The fire raged for 30 hours. Then a surprise -- many say miraculous -- rain storm stopped it at Diversey Street.
The blaze, leaping from house to house, ultimately turned 4 1/2 square miles of Chicago into cinders, including some 17,500 buildings.
A darn good yarn spinner, Herman Schell, 58, passes along these and other fascinating bits of information as he guides a bus tour about the Great Chicago Fire. His is just one of 18 tours run by the 2-year-old Chicago Neighborhood Tours through the Chicago Office of Tourism.
Fanned to ferocity, the blaze jumped and scorched its way north and east, a terrifying monster, eating everything in its ever-widening path. Wooden houses and buildings exploded in flame, streets paved with wooden blocks turned into corridors of fire.
Curiously, the O'Learys' house was virtually untouched. Even their barn, where the fire started, had only the northeast corner burned out. Today the house and barn are gone and ironically, the Chicago Fire Academy now stands in their place.

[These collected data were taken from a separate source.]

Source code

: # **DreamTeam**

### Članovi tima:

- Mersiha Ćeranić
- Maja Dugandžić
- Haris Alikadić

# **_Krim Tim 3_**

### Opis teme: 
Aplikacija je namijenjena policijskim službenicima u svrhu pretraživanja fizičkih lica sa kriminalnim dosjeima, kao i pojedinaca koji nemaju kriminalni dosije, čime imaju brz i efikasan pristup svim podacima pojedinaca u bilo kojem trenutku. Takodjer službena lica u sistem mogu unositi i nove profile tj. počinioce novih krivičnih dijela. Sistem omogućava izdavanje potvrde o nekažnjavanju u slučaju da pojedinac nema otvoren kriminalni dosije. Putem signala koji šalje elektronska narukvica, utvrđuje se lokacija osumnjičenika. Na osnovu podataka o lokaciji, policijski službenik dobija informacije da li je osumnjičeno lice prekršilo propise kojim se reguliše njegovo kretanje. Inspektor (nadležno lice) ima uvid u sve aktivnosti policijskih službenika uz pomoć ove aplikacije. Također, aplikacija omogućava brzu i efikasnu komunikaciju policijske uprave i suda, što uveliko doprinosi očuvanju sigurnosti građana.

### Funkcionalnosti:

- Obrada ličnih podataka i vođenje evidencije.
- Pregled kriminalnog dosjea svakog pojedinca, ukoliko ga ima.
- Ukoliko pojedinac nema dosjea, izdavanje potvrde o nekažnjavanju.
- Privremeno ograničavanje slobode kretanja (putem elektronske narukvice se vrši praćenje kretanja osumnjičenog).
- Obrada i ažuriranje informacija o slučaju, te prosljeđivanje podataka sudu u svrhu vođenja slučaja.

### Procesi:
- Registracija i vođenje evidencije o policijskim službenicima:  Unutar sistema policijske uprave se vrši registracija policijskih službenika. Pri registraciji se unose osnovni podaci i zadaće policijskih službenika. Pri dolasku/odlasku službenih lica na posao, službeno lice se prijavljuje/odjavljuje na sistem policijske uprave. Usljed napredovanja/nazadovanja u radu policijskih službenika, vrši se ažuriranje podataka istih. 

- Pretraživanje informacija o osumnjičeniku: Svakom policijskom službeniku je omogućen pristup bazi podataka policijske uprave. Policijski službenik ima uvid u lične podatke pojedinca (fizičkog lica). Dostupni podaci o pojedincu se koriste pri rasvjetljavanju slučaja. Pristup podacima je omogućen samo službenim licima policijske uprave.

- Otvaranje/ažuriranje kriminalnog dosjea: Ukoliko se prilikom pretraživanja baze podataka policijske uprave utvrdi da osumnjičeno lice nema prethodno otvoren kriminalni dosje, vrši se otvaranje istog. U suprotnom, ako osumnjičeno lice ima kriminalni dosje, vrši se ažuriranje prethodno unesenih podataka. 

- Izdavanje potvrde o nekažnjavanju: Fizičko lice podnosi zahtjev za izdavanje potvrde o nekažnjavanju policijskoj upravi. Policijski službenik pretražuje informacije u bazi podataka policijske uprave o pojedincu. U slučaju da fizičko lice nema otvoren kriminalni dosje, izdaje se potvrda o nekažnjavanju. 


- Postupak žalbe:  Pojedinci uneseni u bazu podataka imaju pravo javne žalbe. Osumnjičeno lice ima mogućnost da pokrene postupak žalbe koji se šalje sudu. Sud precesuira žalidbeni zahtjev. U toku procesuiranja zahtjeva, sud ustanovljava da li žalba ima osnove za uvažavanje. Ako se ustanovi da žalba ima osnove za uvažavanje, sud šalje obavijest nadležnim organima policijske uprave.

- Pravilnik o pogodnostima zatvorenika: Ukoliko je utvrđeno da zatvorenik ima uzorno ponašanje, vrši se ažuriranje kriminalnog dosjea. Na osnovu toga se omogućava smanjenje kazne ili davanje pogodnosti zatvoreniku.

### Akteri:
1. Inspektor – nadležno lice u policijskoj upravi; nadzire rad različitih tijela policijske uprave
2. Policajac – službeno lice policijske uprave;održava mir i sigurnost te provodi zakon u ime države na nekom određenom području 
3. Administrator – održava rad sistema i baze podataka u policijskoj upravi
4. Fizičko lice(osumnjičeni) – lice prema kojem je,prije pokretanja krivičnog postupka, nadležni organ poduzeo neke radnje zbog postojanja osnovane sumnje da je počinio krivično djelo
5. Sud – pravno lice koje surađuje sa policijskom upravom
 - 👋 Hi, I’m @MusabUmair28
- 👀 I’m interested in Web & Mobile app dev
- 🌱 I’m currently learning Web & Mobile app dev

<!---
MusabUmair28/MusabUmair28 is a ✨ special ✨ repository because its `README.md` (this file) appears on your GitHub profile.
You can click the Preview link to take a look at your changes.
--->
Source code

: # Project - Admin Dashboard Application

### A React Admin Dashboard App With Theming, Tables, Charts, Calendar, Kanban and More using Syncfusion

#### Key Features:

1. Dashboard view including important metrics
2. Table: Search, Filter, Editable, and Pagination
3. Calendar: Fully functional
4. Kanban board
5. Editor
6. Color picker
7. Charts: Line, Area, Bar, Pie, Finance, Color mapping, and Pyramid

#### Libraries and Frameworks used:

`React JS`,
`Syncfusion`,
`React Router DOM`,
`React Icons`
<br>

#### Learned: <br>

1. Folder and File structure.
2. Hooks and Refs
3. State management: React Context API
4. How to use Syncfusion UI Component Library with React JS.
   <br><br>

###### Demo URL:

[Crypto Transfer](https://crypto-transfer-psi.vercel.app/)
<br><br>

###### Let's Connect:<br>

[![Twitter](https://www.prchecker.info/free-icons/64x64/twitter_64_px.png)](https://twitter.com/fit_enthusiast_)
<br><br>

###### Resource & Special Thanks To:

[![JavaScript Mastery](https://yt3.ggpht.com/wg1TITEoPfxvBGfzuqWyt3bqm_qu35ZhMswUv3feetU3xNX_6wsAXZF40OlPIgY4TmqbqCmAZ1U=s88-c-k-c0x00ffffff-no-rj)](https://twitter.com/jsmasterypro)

To commemorate the Great Fire, a tall, graceful sculpture of a flame stands in front of the red brick academy. The location of the O'Learys' house is marked with a plaque in a hallway.
No marker shows where the barn stood. The spot is out back in the walled-in parking lot, probably underneath a big-shouldered fire truck awaiting a call.
In 1871, the fire roared off as people helplessly watched.
The city was depending on the Water Tower and the 2-year-old Pump House, still an oddly pale, castle-like landmark on Michigan Avenue.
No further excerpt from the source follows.